FIGURE 3. — **Increased levels of BTC were detected in the mammary gland (A and B) and in the pituitary gland (C and D) by Western blot analysis (A and C) and immunohistochemistry (B and D).** *Arrows* indicate BTC-positive cells in the pituitary of control females. Bars correspond to 50 μm.
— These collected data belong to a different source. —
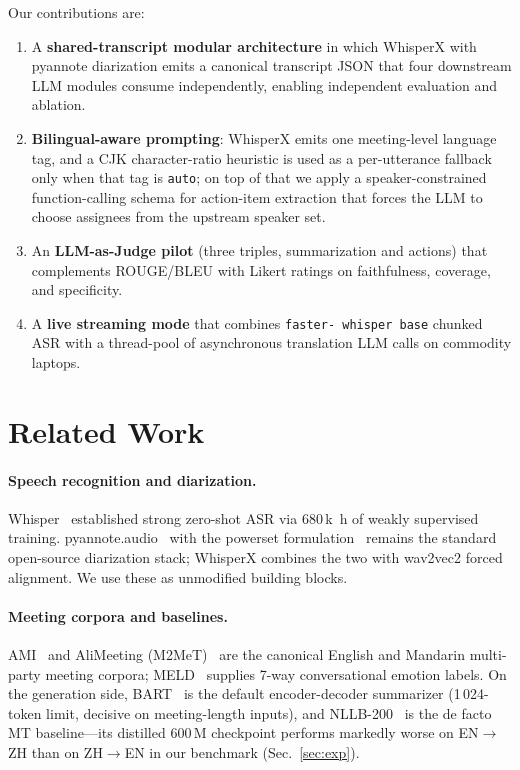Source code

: \documentclass[11pt,a4paper]{article}
\begin{document}
Our contributions are:
\begin{enumerate}[label=(\roman*)]
\item A \textbf{shared-transcript modular architecture} in which
WhisperX with pyannote diarization emits a canonical transcript JSON
that four downstream LLM modules consume independently, enabling
independent evaluation and ablation.
\item \textbf{Bilingual-aware prompting}: WhisperX emits one
meeting-level language tag, and a CJK character-ratio heuristic is
used as a per-utterance fallback only when that tag is
\texttt{auto}; on top of that we apply a speaker-constrained
function-calling schema for action-item extraction that forces the
LLM to choose assignees from the upstream speaker set.
\item An \textbf{LLM-as-Judge pilot} (three triples, summarization and
actions) that complements ROUGE/BLEU with Likert ratings on
faithfulness, coverage, and specificity.
\item A \textbf{live streaming mode} that combines \texttt{faster-%
whisper base} chunked ASR with a thread-pool of asynchronous
translation LLM calls on commodity laptops.
\end{enumerate}

\section{Related Work}
\label{sec:related}
\paragraph{Speech recognition and diarization.}
Whisper~\cite{radford2023whisper} established strong zero-shot ASR
via 680\,k~h of weakly supervised training.
pyannote.audio~\cite{bredin2020pyannote} with the powerset
formulation~\cite{plaquet23powerset} remains the standard open-source
diarization stack; WhisperX combines the two with wav2vec2 forced
alignment. We use these as unmodified building blocks.

\paragraph{Meeting corpora and baselines.}
AMI~\cite{carletta2006ami} and AliMeeting (M2MeT)~\cite{yu2022m2met}
are the canonical English and Mandarin multi-party meeting corpora;
MELD~\cite{poria2019meld} supplies 7-way conversational emotion
labels. On the generation side, BART~\cite{lewis2020bart} is the
default encoder-decoder summarizer (1\,024-token limit, decisive on
meeting-length inputs), and NLLB-200~\cite{nllb2022} is the de
facto MT baseline---its distilled 600\,M checkpoint performs
markedly worse on EN$\to$ZH than on ZH$\to$EN in our benchmark
(Sec.~\ref{sec:exp}).
\end{document}
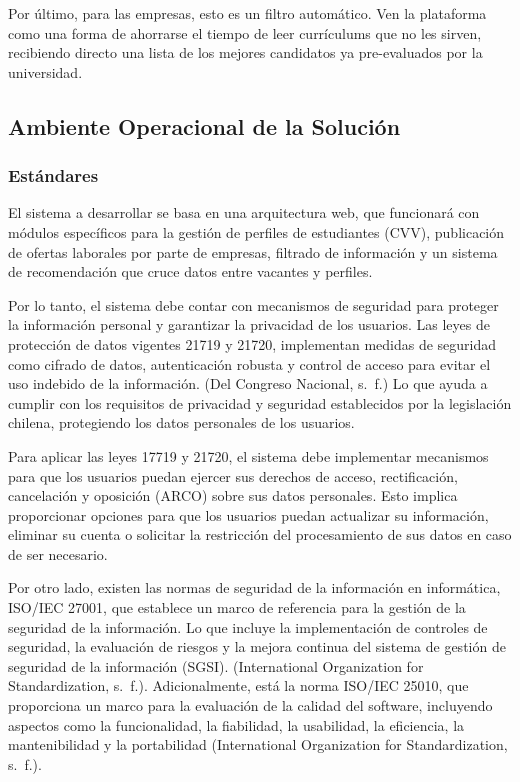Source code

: \documentclass[11pt,a4paper]{Plantilla}
\begin{document}
Por último, para las empresas, esto es un filtro automático. Ven la plataforma como una forma de ahorrarse el tiempo de leer currículums que no les sirven, recibiendo directo una lista de los mejores candidatos ya pre-evaluados por la universidad.


\subsection{Ambiente Operacional de la Solución}%
\subsubsection*{Estándares}
El sistema a desarrollar se basa en una arquitectura web, que funcionará con módulos específicos para la gestión de perfiles de estudiantes (CVV), publicación de ofertas laborales por parte de empresas, filtrado de información y un sistema de recomendación que cruce datos entre vacantes y perfiles.

\vspace{5pt}

Por lo tanto, el sistema debe contar con mecanismos de seguridad para proteger la información personal y garantizar la privacidad de los usuarios. Las leyes de protección de datos vigentes 21719 y 21720, implementan medidas de seguridad como cifrado de datos, autenticación robusta y control de acceso para evitar el uso indebido de la información. (Del Congreso Nacional, s. f.) Lo que ayuda a cumplir con los requisitos de privacidad y seguridad establecidos por la legislación chilena, protegiendo los datos personales de los usuarios.

\vspace{5pt}

Para aplicar las leyes 17719 y 21720, el sistema debe implementar mecanismos para que los usuarios puedan ejercer sus derechos de acceso, rectificación, cancelación y oposición (ARCO) sobre sus datos personales. Esto implica proporcionar opciones para que los usuarios puedan actualizar su información, eliminar su cuenta o solicitar la restricción del procesamiento de sus datos en caso de ser necesario. 

\vspace{5pt}

Por otro lado, existen las normas de seguridad de la información en informática, ISO/IEC 27001, que establece un marco de referencia para la gestión de la seguridad de la información. Lo que incluye la implementación de controles de seguridad, la evaluación de riesgos y la mejora continua del sistema de gestión de seguridad de la información (SGSI). (International Organization for Standardization, s. f.). Adicionalmente, está la norma ISO/IEC 25010, que proporciona un marco para la evaluación de la calidad del software, incluyendo aspectos como la funcionalidad, la fiabilidad, la usabilidad, la eficiencia, la mantenibilidad y la portabilidad (International Organization for Standardization, s. f.).
\end{document}
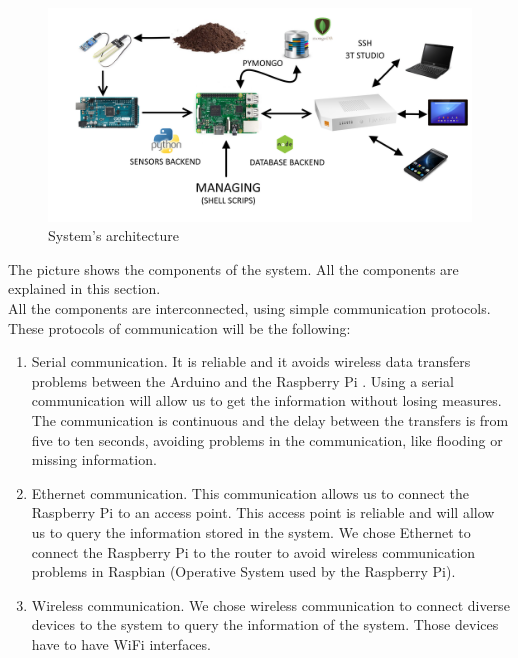\begin{figure}[H]
\begin{centering}
\includegraphics[scale=0.15]{IMGS/SYSTEM_SCHEMA.png}
\caption{System's architecture \label{System's architecture}}
\end{centering}
\end{figure}

The picture shows the components of the system. All the components are explained in this section.\\

All the components are interconnected, using simple communication protocols. These protocols of communication will be the following:

\begin{enumerate}

\item Serial communication. It is reliable and it avoids wireless data transfers problems between the Arduino and the Raspberry Pi \cite{what_is_raspberry_pi, raspberry_pi}. Using a serial communication will allow us to get the information without losing measures. The communication is continuous and the delay between the transfers is from five to ten seconds, avoiding problems in the communication, like flooding or missing information.

\item Ethernet communication. This communication allows us to connect the Raspberry Pi to an access point. This access point is reliable and will allow us to query the information stored in the system. We chose Ethernet to connect the Raspberry Pi to the router to avoid wireless communication problems in Raspbian \cite{raspbian} (Operative System used by the Raspberry Pi).

\item Wireless communication. We chose wireless communication to connect diverse devices to the system to query the information of the system. Those devices have to have WiFi interfaces.

\end{enumerate}

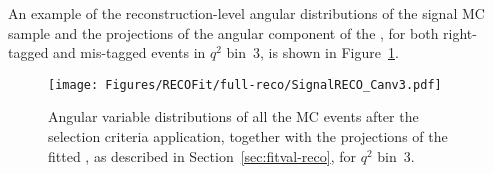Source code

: An example of the reconstruction-level angular distributions of the signal MC sample and the projections of the angular component of the \pdf, for both right-tagged and mis-tagged events in $q^2$ bin~3, is shown in Figure~\ref{fig:fullreco-bin3}.







\begin{figure}[!hbt]
  \centering
  \texttt{[image: Figures/RECOFit/full-reco/SignalRECO\_Canv3.pdf]}
  \caption{Angular variable distributions of all the MC events after the selection criteria application, together with the projections of the fitted \pdf, as described in Section~\ref{sec:fitval-reco}, for $q^2$ bin~3.}
  \label{fig:fullreco-bin3}
\end{figure}




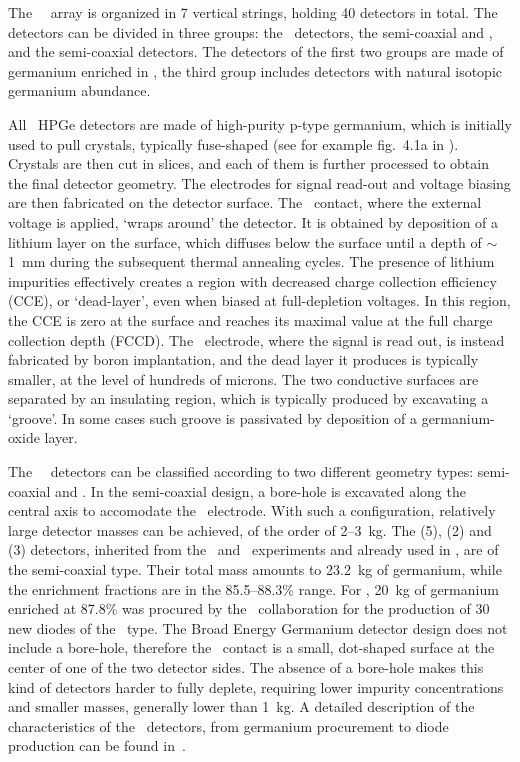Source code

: The \gerda\ \phasetwo\ array is organized in 7 vertical strings, holding 40 detectors in
total. The detectors can be divided in three groups: the \bege\ detectors, the
semi-coaxial  and , and the semi-coaxial  detectors. The
detectors of the first two groups are made of germanium enriched in \gesix, the third
group includes detectors with natural isotopic germanium abundance.

All \gerda\ HPGe detectors are made of high-purity p-type germanium, which is initially
used to pull crystals, typically fuse-shaped (see for example fig.~4.1a in
\cite{Yonenaga2019}).  Crystals are then cut in slices, and each of them is further
processed to obtain the final detector geometry. The electrodes for signal read-out and
voltage biasing are then fabricated on the detector surface. The \nplus\ contact, where the
external voltage is applied, `wraps around' the detector. It is obtained by deposition of
a lithium layer on the surface, which diffuses below the surface until a depth of
$\sim$1~mm during the subsequent thermal annealing cycles. The presence of lithium
impurities effectively creates a region with decreased charge collection efficiency (CCE),
or `dead-layer', even when biased at full-depletion voltages.  In this region, the CCE is
zero at the surface and reaches its maximal value at the full charge collection depth
(FCCD). The \pplus\ electrode, where the signal is read out, is instead fabricated by boron
implantation, and the dead layer it produces is typically smaller, at the level of
hundreds of microns. The two conductive surfaces are separated by an insulating region,
which is typically produced by excavating a `groove'. In some cases such groove is
passivated by deposition of a germanium-oxide layer.

The \gerda\ \phasetwo\ detectors can be classified according to two different geometry
types: semi-coaxial and \bege. In the semi-coaxial design, a bore-hole is excavated along
the central axis to accomodate the \pplus\ electrode. With such a configuration,
relatively large detector masses can be achieved, of the order of 2--3~kg. The \ANG{} (5),
\RG{} (2) and \GTF{} (3) detectors, inherited from the \hdm\ and \igex\ experiments and
already used in \phaseone, are of the semi-coaxial type. Their total mass amounts to
23.2~kg of germanium, while the enrichment fractions are in the 85.5--88.3\% range. For
\phasetwo, 20~kg of germanium enriched at 87.8\% was procured by the \gerda\ collaboration
for the production of 30 new diodes of the \bege\ type. The Broad Energy Germanium detector
design does not include a bore-hole, therefore the \pplus\ contact is a small, dot-shaped
surface at the center of one of the two detector sides. The absence of a bore-hole makes
this kind of detectors harder to fully deplete, requiring lower impurity concentrations
and smaller masses, generally lower than 1~kg. A detailed description of the
characteristics of the \bege\ detectors, from germanium procurement to diode production can
be found in~\cite{Agostini2015e, Agostini2018a, Agostini2019}.

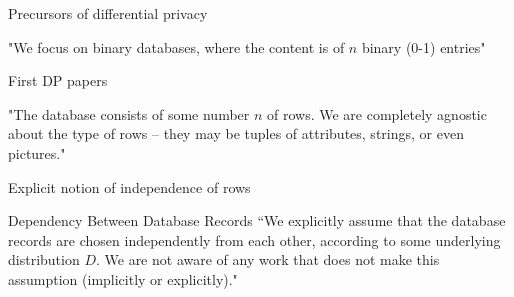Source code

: \documentclass[12pt,aspectratio=169,handout]{beamer}
\begin{document}
\begin{frame}{Precursors of differential privacy}

"We focus on binary databases, where the content is of $n$ binary (0-1) entries"


\end{frame}



\begin{frame}{First DP papers}

"The database consists of some number $n$ of rows. We are completely agnostic about the type of rows – they may be tuples of attributes, strings, or even pictures."

\end{frame}


\begin{frame}{Explicit notion of independence of rows}


\begin{block}{Dependency Between Database Records}
``We explicitly assume that the database records are chosen independently from each other, according to some underlying distribution $D$. We are not aware of any work that does not make this assumption (implicitly or explicitly)."
\end{block}


\end{frame}
\end{document}
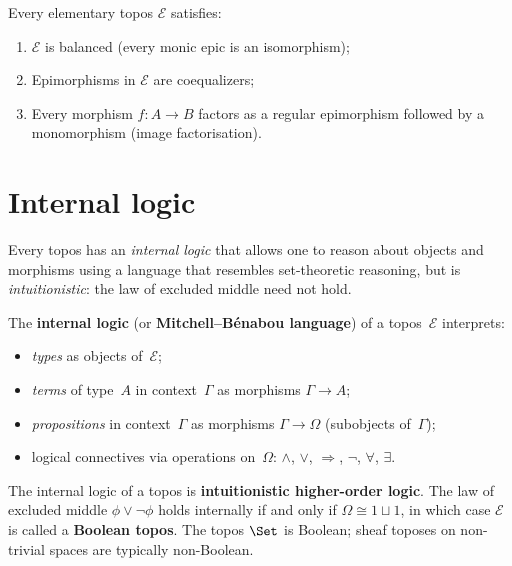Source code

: \begin{proposition}\label{prop:topos-properties}
Every elementary topos $\mathcal{E}$ satisfies:
\begin{enumerate}[label=(\alph*)]
\item $\mathcal{E}$ is balanced (every monic epic is an isomorphism);
\item Epimorphisms in $\mathcal{E}$ are coequalizers;
\item Every morphism $f\colon A\to B$ factors as a regular epimorphism
      followed by a monomorphism (image factorisation).
\end{enumerate}
\end{proposition}



\section{Internal logic}\label{sec:internal-logic}


Every topos has an \emph{internal logic} that allows one to reason about
objects and morphisms using a language that resembles set-theoretic
reasoning, but is \emph{intuitionistic}: the law of excluded middle need
not hold.

\begin{definition}\label{def:internal-logic}
The \textbf{internal logic} (or \textbf{Mitchell--B\'enabou language})
of a topos~$\mathcal{E}$ interprets:
\begin{itemize}
\item \emph{types} as objects of~$\mathcal{E}$;
\item \emph{terms} of type~$A$ in context~$\Gamma$ as morphisms
      $\Gamma\to A$;
\item \emph{propositions} in context~$\Gamma$ as morphisms $\Gamma\to\Omega$
      (subobjects of~$\Gamma$);
\item logical connectives via operations on~$\Omega$:
      $\wedge$, $\vee$, $\Rightarrow$, $\neg$, $\forall$, $\exists$.
\end{itemize}
\end{definition}

\begin{remark}\label{rem:internal-logic-intuitionistic}
The internal logic of a topos is \textbf{intuitionistic higher-order logic}.
The law of excluded middle $\phi\vee\neg\phi$ holds internally if and only
if $\Omega\cong 1\sqcup 1$, in which case $\mathcal{E}$ is called a
\textbf{Boolean topos}.  The topos $\Set$ is Boolean; sheaf toposes on
non-trivial spaces are typically non-Boolean.
\end{remark}

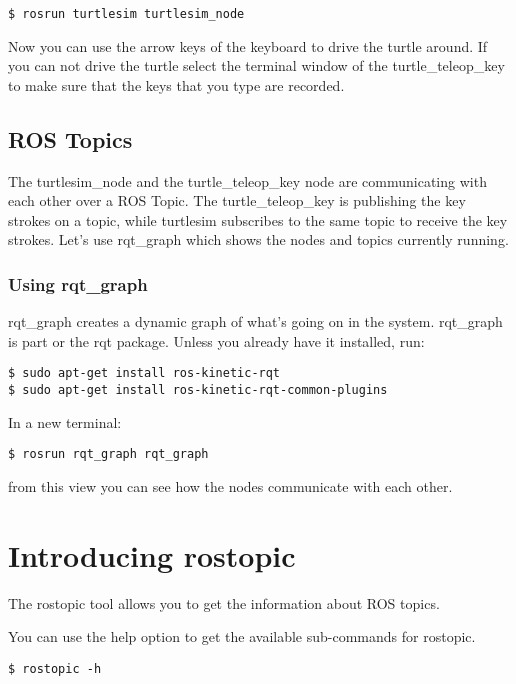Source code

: \begin{lstlisting}[breaklines=true languages=bash]
$ rosrun turtlesim turtlesim_node
\end{lstlisting}

Now you can use the arrow keys of the keyboard to drive the turtle around. If you can not drive the turtle select the terminal window of the turtle\_teleop\_key to make sure that the keys that you type are recorded.

\subsection{ROS Topics}
The turtlesim\_node and the turtle\_teleop\_key node are communicating with each other over a ROS Topic. The turtle\_teleop\_key is publishing the key strokes on a topic, while turtlesim subscribes to the same topic to receive the key strokes. Let's use rqt\_graph which shows the nodes and topics currently running.

\subsubsection{Using rqt\_graph}
rqt\_graph creates a dynamic graph of what's going on in the system. rqt\_graph is part or the rqt package. Unless you already have it installed, run:
\begin{lstlisting}[breaklines=true languages=bash]
$ sudo apt-get install ros-kinetic-rqt
$ sudo apt-get install ros-kinetic-rqt-common-plugins
\end{lstlisting}

In a new terminal:

\begin{lstlisting}[breaklines=true languages=bash]
$ rosrun rqt_graph rqt_graph
\end{lstlisting}

from this view you can see how the nodes communicate with each other.

\section{Introducing rostopic}
The rostopic tool allows you to get the information about ROS topics.

You can use the help option to get the available sub-commands for rostopic.
\begin{lstlisting}[breaklines=true languages=bash]
$ rostopic -h
\end{lstlisting}

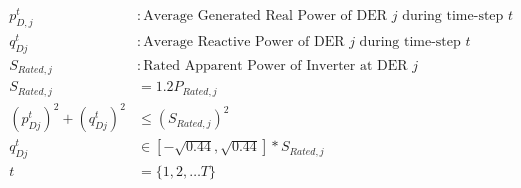 \begin{gather}
	\begin{align}
		{p^t_{D,j}} &: {\text{Average Generated Real Power of DER $j$ during time-step $t$}} \nonumber\\
		{q^t_{Dj}} &: {\text{Average Reactive Power of DER $j$ during time-step $t$ }} \nonumber\\
		{S_{Rated, j}} &: {\text{Rated Apparent Power of Inverter at DER $j$}} \nonumber\\
		{S_{Rated,j}} &= {1.2P_{Rated,j}} \\
		{ (p^t_{Dj})^2 + (q^t_{Dj})^2} &\leq {(S_{Rated,j})^2} \\
		{q^t_{Dj}} &\in {[-\sqrt{0.44}, \sqrt{0.44}]*S_{Rated,j}} \\
		{t} &= {\{1, 2, \ldots T\}}\nonumber
	\end{align}
\end{gather}

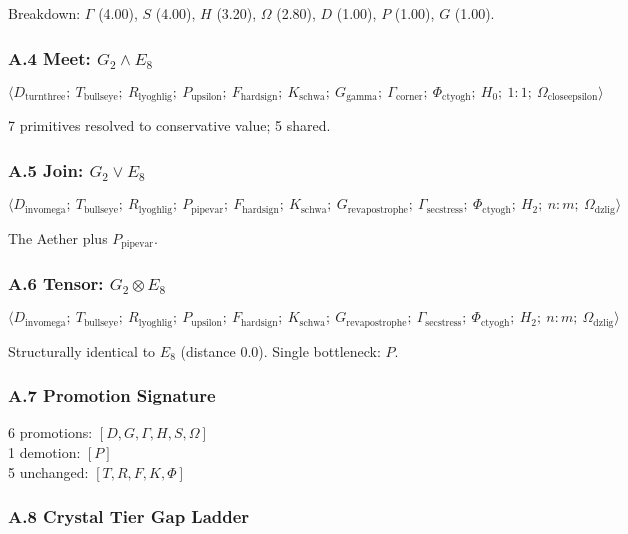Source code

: \documentclass[12pt,a4paper]{article}
\begin{document}
Breakdown: $\Gamma$ (4.00), $S$ (4.00), $H$ (3.20), $\Omega$ (2.80), $D$ (1.00), $P$ (1.00), $G$ (1.00).

\subsubsection{A.4 Meet: $G_2 \wedge E_8$}

\[\langle D_{\text{turnthree}};\ T_{\text{bullseye}};\ R_{\text{lyoghlig}};\ P_{\text{upsilon}};\ F_{\text{hardsign}};\ K_{\text{schwa}};\ G_{\text{gamma}};\ \Gamma_{\text{corner}};\ \Phi_{\text{ctyogh}};\ H_0;\ 1{:}1;\ \Omega_{\text{closeepsilon}} \rangle\]

7 primitives resolved to conservative value; 5 shared.

\subsubsection{A.5 Join: $G_2 \vee E_8$}

\[\langle D_{\text{invomega}};\ T_{\text{bullseye}};\ R_{\text{lyoghlig}};\ P_{\text{pipevar}};\ F_{\text{hardsign}};\ K_{\text{schwa}};\ G_{\text{revapostrophe}};\ \Gamma_{\text{secstress}};\ \Phi_{\text{ctyogh}};\ H_2;\ n{:}m;\ \Omega_{\text{dzlig}} \rangle\]

The Aether plus $P_{\text{pipevar}}$.

\subsubsection{A.6 Tensor: $G_2 \otimes E_8$}

\[\langle D_{\text{invomega}};\ T_{\text{bullseye}};\ R_{\text{lyoghlig}};\ P_{\text{upsilon}};\ F_{\text{hardsign}};\ K_{\text{schwa}};\ G_{\text{revapostrophe}};\ \Gamma_{\text{secstress}};\ \Phi_{\text{ctyogh}};\ H_2;\ n{:}m;\ \Omega_{\text{dzlig}} \rangle\]

Structurally identical to $E_8$ (distance 0.0). Single bottleneck: $P$.

\subsubsection{A.7 Promotion Signature}

6 promotions: $[D, G, \Gamma, H, S, \Omega]$ \\
1 demotion: $[P]$ \\
5 unchanged: $[T, R, F, K, \Phi]$

\subsubsection{A.8 Crystal Tier Gap Ladder}
\end{document}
BTC Increases the Release of Prolactin from the Pituitary Gland without Altering Its Expression

To evaluate if BTC altered the expression of prolactin in the pituitary gland, we evaluated the Prl mRNA levels by quantitative RT-PCR. As shown in Fig. 4A, there were no differences in Prl expression between BTC-tg and control mice. In contrast, protein levels of prolactin were significantly reduced in the pituitary glands of BTC-tg females compared with control females as shown by Western blot (Fig. 4B) and immunohistochemistry (Fig. 4C). The reduction in pituitary prolactin levels was accompanied by an increase in circulating prolactin levels (Fig. 4D). Western blot analysis also showed presence of prolactin in the mammary tissue of BTC-tg females at the age of 5 and 9 months (Fig. 4E). However, prolactin mRNA levels were not altered (Fig. 4F), indicating that the detected prolactin protein is derived from the circulation. Collectively, these data suggest that BTC, while not influencing the expression of prolactin in the pituitary of mammary glands, promotes its release from the pituitary gland resulting in increased circulating and local (mammary gland) levels of the hormone.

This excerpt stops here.